# [PROBLEM TO WORK ON]
In the listing below, locate the lines that hold the string "export". Copy those lines.
═════ AVAILABLE DATA
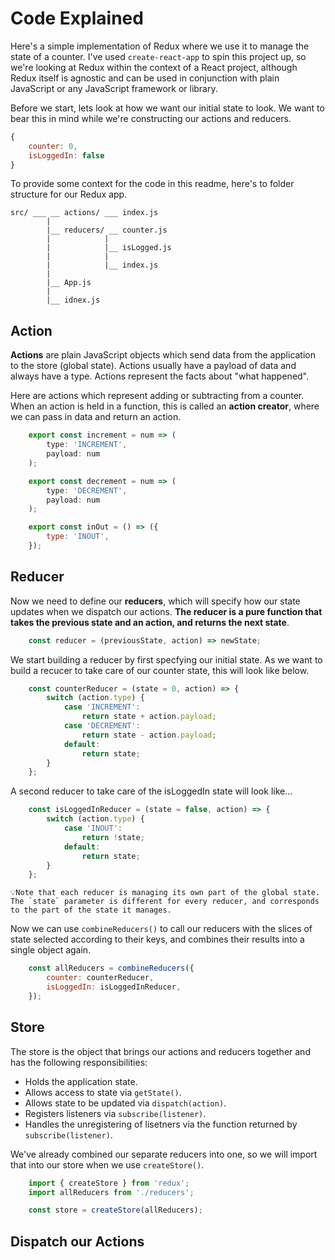 # **Code Explained**

Here's a simple implementation of Redux where we use it to manage the state  of a counter. I've used `create-react-app` to spin this project up, so we're looking at Redux within the context of a React project, although Redux itself is agnostic and can be used in conjunction with plain JavaScript or any JavaScript framework or library.

Before we start, lets look at how we want our initial state to look. We want to bear this in mind while we're constructing our actions and reducers.

```javascript
{
    counter: 0,
    isLoggedIn: false
}
```
To provide some context for the code in this readme, here's to folder structure for our Redux app.

```
src/ ___ __ actions/ ___ index.js
        |
        |__ reducers/ __ counter.js
        |            |
        |            |__ isLogged.js
        |            |
        |            |__ index.js
        |
        |__ App.js
        |
        |__ idnex.js
```

## Action

**Actions** are plain JavaScript objects which send data from the application to the store (global state). Actions usually have a payload of data and always have a type. Actions represent the facts about "what happened".

Here are actions which represent adding or subtracting from a counter. When an action is held in a function, this is called an **action creator**, where we can pass in data and return an action.

```javascript
    export const increment = num => (
        type: 'INCREMENT',
        payload: num
    );

    export const decrement = num => (
        type: 'DECREMENT',
        payload: num
    );

    export const inOut = () => ({
        type: 'INOUT',
    });

```

<!-- To initiate our dispatch we need to pass the result to Redux' `dispatch()` function. In `react-redux` we can use the `useDispatch()` hook. -->


## Reducer

Now we need to define our **reducers**, which will specify how our state updates when we dispatch our actions. **The reducer is a pure function that takes the previous state and an action, and returns the next state**.

```javascript
    const reducer = (previousState, action) => newState;
```

We start building a reducer by first specfying our initial state. As we want to build a recucer to take care of our counter state, this will look like below.

```javascript
    const counterReducer = (state = 0, action) => {
        switch (action.type) {
            case 'INCREMENT':
                return state + action.payload;
            case 'DECREMENT':
                return state - action.payload;
            default:
                return state;
        }
    };
```

A second reducer to take care of the isLoggedIn state will look like...

```javascript
    const isLoggedInReducer = (state = false, action) => {
        switch (action.type) {
            case 'INOUT':
                return !state;
            default:
                return state;
        }
    };

```
    💡Note that each reducer is managing its own part of the global state. The `state` parameter is different for every reducer, and corresponds to the part of the state it manages.

Now we can use `combineReducers()` to call our reducers with the slices of state selected according to their keys, and combines their results into a single object again.

```javascript
    const allReducers = combineReducers({
        counter: counterReducer,
        isLoggedIn: isLoggedInReducer,
    });
```


## Store

The store is the object that brings our actions and reducers together and has the following responsibilities:
* Holds the application state.
* Allows access to state via `getState()`.
* Allows state to be updated via `dispatch(action)`.
* Registers listeners via `subscribe(listener)`.
* Handles the unregistering of lisetners via the function returned by `subscribe(listener)`.

We've already combined our separate reducers into one, so we will import that into our store when we use `createStore()`.

```javascript
    import { createStore } from 'redux';
    import allReducers from './reducers';

    const store = createStore(allReducers);
```


## Dispatch our Actions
══════════
# [REPLY TO THE TASK]
    export const increment = num => (
    export const decrement = num => (
    export const inOut = () => ({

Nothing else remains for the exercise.